With the South Korean government and people immersed in domestic politics ahead of next year’s presidential election, East Asia is experiencing the turbulence of a tectonic change in strategy. The end of the Cold War in 1991 is drawing the 30-year-old U.S.-Japan-China relationship to a close, and “Cold War 2.0” is starting between the U.S. and China. The United States, which launched the Quadrilateral Security Dialogue alliance in March aimed at dealing with China, formed a united global front against China through the Group of Seven and NATO summits in June. Decoupling is also underway to isolate the Chinese economy from liberal democracies through China’s advanced science and technology control system, reminiscent of the Cold War era Communist Party Export Control Committee.
After the United States withdrew from Afghanistan last month to “concentrate its military forces on the China front,” the anti-China coalition movement is accelerating to contain China’s military activity aimed at overcoming the current status quo in East Asia. All U.S. allies in the Asia-Pacific region, excluding South Korea, are participating in Operation Freedom of Navigation challenging China’s territorial ambition to illegally incorporate 90% of the South China Sea’s pollution zones into its territorial waters, a region which is 15 times size of the Korean Peninsula. And Britain and France are joining in. As such, tensions in the South China Sea, which are sparking a confrontation between the liberal democracies and China, are moving north into the Taiwan Strait. Given that the U.S. recently showed signs of recognizing Taiwan as a state, China, adhering to the One China principle, is professing its right to occupy Taiwan by force. If China invades Taiwan, there are many who predict that Japan, seeking an opportunity to rearm, will join the battle in the name of collective self-defense.

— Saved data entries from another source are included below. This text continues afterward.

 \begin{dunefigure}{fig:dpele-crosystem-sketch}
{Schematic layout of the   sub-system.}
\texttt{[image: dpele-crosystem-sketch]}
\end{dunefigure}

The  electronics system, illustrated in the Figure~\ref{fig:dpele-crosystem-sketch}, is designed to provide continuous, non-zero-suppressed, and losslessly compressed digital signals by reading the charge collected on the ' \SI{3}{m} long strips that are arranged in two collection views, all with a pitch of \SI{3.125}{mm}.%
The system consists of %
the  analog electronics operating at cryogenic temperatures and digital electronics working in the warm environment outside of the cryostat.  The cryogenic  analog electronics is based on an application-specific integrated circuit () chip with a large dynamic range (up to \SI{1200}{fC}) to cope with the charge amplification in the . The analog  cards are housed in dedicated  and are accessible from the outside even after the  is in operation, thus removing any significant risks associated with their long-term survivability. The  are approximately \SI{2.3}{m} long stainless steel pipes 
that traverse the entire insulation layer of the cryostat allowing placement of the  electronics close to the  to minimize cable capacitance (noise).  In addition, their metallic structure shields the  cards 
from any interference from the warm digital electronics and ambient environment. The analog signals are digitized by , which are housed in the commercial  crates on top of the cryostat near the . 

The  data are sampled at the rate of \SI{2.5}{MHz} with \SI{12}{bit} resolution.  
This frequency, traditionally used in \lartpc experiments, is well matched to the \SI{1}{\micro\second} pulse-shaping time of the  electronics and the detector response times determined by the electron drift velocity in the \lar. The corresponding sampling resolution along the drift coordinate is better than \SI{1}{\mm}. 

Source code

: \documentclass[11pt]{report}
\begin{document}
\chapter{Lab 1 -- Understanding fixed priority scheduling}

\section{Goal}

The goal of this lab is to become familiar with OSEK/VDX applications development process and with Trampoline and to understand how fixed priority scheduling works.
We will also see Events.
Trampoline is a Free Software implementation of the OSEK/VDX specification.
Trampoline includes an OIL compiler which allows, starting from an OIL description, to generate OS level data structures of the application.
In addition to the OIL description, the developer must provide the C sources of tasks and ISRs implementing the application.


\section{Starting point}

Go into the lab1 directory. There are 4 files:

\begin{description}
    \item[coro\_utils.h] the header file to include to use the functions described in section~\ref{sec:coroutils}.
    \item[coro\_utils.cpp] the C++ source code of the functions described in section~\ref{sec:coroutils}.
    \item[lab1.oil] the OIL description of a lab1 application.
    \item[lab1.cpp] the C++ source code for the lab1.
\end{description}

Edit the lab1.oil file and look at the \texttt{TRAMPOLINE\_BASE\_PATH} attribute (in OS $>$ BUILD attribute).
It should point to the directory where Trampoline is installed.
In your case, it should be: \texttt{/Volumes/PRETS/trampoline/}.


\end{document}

In this tense struggle for hegemony between the U.S. and China in East Asia, China faces three disadvantages. First, in the event of an armed conflict between the U.S. and China in the near future, China’s military power cannot compete with the U.S. Second, in the event of an armed conflict between the U.S. and China, many U.S. allies in Asia and Europe are expected to participate in the war — but none of China’s allies, including Russia, North Korea, Iran and Pakistan, will fight alongside China. Third, the possibility that China will overtake the United States economically and militarily at some point in the future has greatly decreased due to the economic downturn caused by U.S. economic sanctions and its decoupling policy.

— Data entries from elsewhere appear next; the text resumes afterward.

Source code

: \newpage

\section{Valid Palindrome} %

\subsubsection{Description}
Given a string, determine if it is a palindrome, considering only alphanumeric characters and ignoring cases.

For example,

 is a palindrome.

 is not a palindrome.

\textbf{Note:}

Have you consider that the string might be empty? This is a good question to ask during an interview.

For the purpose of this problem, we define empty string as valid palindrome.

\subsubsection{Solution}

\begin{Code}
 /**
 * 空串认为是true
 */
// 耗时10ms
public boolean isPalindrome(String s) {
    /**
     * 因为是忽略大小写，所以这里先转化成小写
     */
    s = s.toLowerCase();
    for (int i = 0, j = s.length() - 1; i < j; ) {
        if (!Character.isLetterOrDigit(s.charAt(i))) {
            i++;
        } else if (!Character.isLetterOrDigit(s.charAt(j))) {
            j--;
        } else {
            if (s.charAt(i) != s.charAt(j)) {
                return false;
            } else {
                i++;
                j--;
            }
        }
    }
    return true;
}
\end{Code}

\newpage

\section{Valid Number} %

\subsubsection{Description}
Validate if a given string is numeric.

In addition to this unfavorable situation, the U.S.-British-Australian AUKUS Security Consultative Agreement announced last week was a big shock to China. Until last year, Australia had taken a very pro-China position due to its dependence on trade with China, which surpasses that of Korea. However, when China imposed heavy sanctions as a “tame” measure in response to Australia’s unfriendly attitude to the Hong Kong situation and the COVID-19 issue, the Australian government chose a bold, head-on response at the risk of economic loss, asserting that sovereignty is not subject to negotiation. Australia’s attitude was contrary to the Korean government’s low-profile response to Terminal High Altitude Area Defense sanctions. In the aftermath, Australia suffered significant economic losses, but as a member of AUKUS, which supersedes the Five Eyes, it will gain a large fleet of nuclear submarines and will be reestablished as a new military power to deter China’s advance into the Western Pacific.
At a time when military tensions in East Asia are escalating and the world’s advanced civilizations gather on the other side of China, South Korea, an ally of the United States, is caught up in its domestic political agenda and trapped in a world of its own, isolated from the rest. The South Korean government is not interested in the North Korean nuclear program. However, the confrontation between the U.S. and China, or in the South China Sea, is immersed in demonstrations of inter-Korean peace for the sake of domestic politics, dealing with and not dealing with China, America’s enemy. South Korea is also in steady agreement with China on numerous pending issues between the United States and China, such as THAAD deployment, accession to the Quad, the South China Sea, Hong Kong and Huawei.
An alliance is a pledge between nations to fight together in the event of a war. There is no ground for neutrality or unbiased diplomacy. Sovereign states have the right to terminate alliances any time they wish. But maintaining the alliance and doing business with the enemy of the alliance betrays that alliance. The Korean government’s blind, pro-China diplomacy, which takes its sovereignty and national dignity hostage, is detrimental to the national interest, and goes against history and public opinion. According to a Pew Research poll, 77% of Koreans dislike China, ranking fourth in the world to feel that way. If most of the people are so aroused by this, now is the time for our government to wake up from its nightmare and obsession with China and face the real world.